September 20, 2006

Game 152: Reds 2, Astros 7

I say one quasi nice thing about Bronson Arroyo and the guy falls apart. Was he being motivated by spite?

I mean, the Reds dropped a disappointing but not-particularly-important game to the Astros this afternoon by a score of 2-7.

Arroyo already wasn't doing that hot when he gave up a big, fat three-run homer in the sixth inning to Craig Biggio. I guess he should have plunked him. Arroyo left the game after five and one-third innings, having given up seven runs (earned) on seven hits and four walks.

The game wrap on Reds.com, titled Arroyo's award chances takes a hit, besides having a minor subject-verb agreement issue in the headline, leaves the impression that Arroyo's hopes for NL Cy Young aren't entirely gone. But certainly that can't be the case. Tonight's performance included Arroyo's 30th and 31st allowed home runs, second in the national league after Jason Marquis. He's got a 14-10 record. He's arguably not even the best pitcher on this team, let alone the entire NL.

However, he is from Boston, so clearly that's in his favor.

No, I'm afraid that the Cy Young is going to Chris Carpenter again this year if only for dearth of competition. Bah.

Moving on: Bill Bray, Brian Shackelford, Jason Standridge, and Todd Coffey all pitched in relief. I bet you'd about forgotten that those guys were still on the team. And get this: none allowed a run. Someone explain to me again why we haven't seen these guys in so long?

But just as much as our starting pitching put the game out of reach early, the offense equally failed to pull the team up. Of course, they were working with a pretty atypical line-up. Rich Aurilia and Edwin Encarnación got the day off, and Ken Griffey Jr.'s still out with the toe thing.

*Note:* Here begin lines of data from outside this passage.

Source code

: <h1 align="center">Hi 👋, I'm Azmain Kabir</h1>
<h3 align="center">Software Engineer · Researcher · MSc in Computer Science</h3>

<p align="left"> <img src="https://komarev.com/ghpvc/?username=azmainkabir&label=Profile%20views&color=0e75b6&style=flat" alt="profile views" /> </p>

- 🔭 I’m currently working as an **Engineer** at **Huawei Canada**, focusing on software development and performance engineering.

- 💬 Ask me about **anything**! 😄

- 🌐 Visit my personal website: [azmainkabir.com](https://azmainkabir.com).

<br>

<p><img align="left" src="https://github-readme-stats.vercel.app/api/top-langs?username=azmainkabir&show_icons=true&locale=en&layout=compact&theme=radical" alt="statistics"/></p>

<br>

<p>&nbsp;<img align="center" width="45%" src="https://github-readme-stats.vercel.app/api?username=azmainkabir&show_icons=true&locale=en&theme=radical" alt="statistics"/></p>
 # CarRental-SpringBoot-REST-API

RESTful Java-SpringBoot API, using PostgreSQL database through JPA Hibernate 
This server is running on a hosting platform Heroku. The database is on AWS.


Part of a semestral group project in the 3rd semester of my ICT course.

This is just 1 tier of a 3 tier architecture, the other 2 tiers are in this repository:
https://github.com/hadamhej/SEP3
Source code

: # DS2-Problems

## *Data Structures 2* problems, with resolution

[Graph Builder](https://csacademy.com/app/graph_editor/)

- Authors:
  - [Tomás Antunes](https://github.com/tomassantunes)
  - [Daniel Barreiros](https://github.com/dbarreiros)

Aurilia made it into the game as a pinch hitter, but Javier Valentín was available when Brandon Harris, Norris Hopper, and Ray Olmedo made the final three outs in the top of the ninth. All-around, it was an afternoon of baffling management decisions. But if we sat around second-guessing everything Jerry Narron did, people might start to think this was a baseball blog or something.

Ugh. Enough. The loss brings the Reds' record to 74-78. They can't lose tomorrow because they take the day off. They pick back up with the Cubs in Great American on Friday. I guess they've settled on Chris Michalak to face up against Rich Hill.